» WHAT TO WORK ON
Once you find the line that contains "2. The main" in the entries below, give it again along with every following line, unchanged, through the final one.

--- MATERIAL TO PROCESS ---

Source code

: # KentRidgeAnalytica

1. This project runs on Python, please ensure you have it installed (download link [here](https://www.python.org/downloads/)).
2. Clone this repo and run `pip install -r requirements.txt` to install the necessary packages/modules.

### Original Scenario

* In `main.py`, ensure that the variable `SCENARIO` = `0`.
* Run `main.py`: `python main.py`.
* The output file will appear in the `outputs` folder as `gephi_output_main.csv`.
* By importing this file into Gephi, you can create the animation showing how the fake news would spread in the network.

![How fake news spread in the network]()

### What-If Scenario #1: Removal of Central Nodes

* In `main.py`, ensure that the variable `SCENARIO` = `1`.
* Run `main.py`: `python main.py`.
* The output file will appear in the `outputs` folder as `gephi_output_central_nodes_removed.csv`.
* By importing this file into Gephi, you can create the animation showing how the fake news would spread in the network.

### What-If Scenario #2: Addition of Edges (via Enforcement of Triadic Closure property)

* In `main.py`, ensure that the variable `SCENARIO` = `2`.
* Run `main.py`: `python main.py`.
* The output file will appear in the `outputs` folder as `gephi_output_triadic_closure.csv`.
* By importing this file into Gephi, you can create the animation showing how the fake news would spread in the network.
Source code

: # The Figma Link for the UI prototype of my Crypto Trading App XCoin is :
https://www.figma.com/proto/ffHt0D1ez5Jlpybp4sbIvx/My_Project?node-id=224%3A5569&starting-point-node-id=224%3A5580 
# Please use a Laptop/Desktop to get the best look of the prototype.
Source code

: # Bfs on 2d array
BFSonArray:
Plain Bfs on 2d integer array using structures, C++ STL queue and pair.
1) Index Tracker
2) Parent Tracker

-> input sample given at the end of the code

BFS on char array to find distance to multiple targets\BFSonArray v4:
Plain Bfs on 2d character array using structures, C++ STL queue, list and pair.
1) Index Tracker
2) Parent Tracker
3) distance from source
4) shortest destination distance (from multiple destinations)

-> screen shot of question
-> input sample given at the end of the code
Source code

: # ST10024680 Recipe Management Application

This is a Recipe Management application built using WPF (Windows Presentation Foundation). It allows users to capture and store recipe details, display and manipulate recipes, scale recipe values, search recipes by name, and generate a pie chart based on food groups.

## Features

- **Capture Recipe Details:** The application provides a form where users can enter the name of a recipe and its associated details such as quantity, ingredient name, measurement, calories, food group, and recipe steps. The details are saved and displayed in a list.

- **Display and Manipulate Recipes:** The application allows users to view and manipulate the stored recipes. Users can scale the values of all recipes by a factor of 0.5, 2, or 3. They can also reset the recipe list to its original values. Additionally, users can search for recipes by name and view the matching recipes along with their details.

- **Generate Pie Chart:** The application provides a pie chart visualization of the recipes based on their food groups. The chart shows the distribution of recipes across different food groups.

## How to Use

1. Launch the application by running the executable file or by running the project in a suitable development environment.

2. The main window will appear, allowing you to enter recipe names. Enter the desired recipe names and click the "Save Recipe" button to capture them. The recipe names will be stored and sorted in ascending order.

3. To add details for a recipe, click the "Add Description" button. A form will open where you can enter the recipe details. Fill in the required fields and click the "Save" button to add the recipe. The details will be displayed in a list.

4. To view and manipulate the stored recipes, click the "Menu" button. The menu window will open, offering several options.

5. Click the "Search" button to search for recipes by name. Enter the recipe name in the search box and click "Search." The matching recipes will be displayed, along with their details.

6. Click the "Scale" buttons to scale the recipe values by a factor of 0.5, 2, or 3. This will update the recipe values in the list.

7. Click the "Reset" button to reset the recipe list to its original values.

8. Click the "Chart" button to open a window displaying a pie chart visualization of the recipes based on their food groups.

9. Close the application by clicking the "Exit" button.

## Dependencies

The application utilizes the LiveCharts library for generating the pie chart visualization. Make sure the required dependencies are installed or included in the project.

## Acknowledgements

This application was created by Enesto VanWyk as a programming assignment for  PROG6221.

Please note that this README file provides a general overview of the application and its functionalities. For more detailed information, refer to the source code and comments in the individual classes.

---

» REPLY
2. The main window will appear, allowing you to enter recipe names. Enter the desired recipe names and click the "Save Recipe" button to capture them. The recipe names will be stored and sorted in ascending order.

3. To add details for a recipe, click the "Add Description" button. A form will open where you can enter the recipe details. Fill in the required fields and click the "Save" button to add the recipe. The details will be displayed in a list.

4. To view and manipulate the stored recipes, click the "Menu" button. The menu window will open, offering several options.

5. Click the "Search" button to search for recipes by name. Enter the recipe name in the search box and click "Search." The matching recipes will be displayed, along with their details.

6. Click the "Scale" buttons to scale the recipe values by a factor of 0.5, 2, or 3. This will update the recipe values in the list.

7. Click the "Reset" button to reset the recipe list to its original values.

8. Click the "Chart" button to open a window displaying a pie chart visualization of the recipes based on their food groups.

9. Close the application by clicking the "Exit" button.

## Dependencies

The application utilizes the LiveCharts library for generating the pie chart visualization. Make sure the required dependencies are installed or included in the project.

## Acknowledgements

This application was created by Enesto VanWyk as a programming assignment for  PROG6221.

Please note that this README file provides a general overview of the application and its functionalities. For more detailed information, refer to the source code and comments in the individual classes.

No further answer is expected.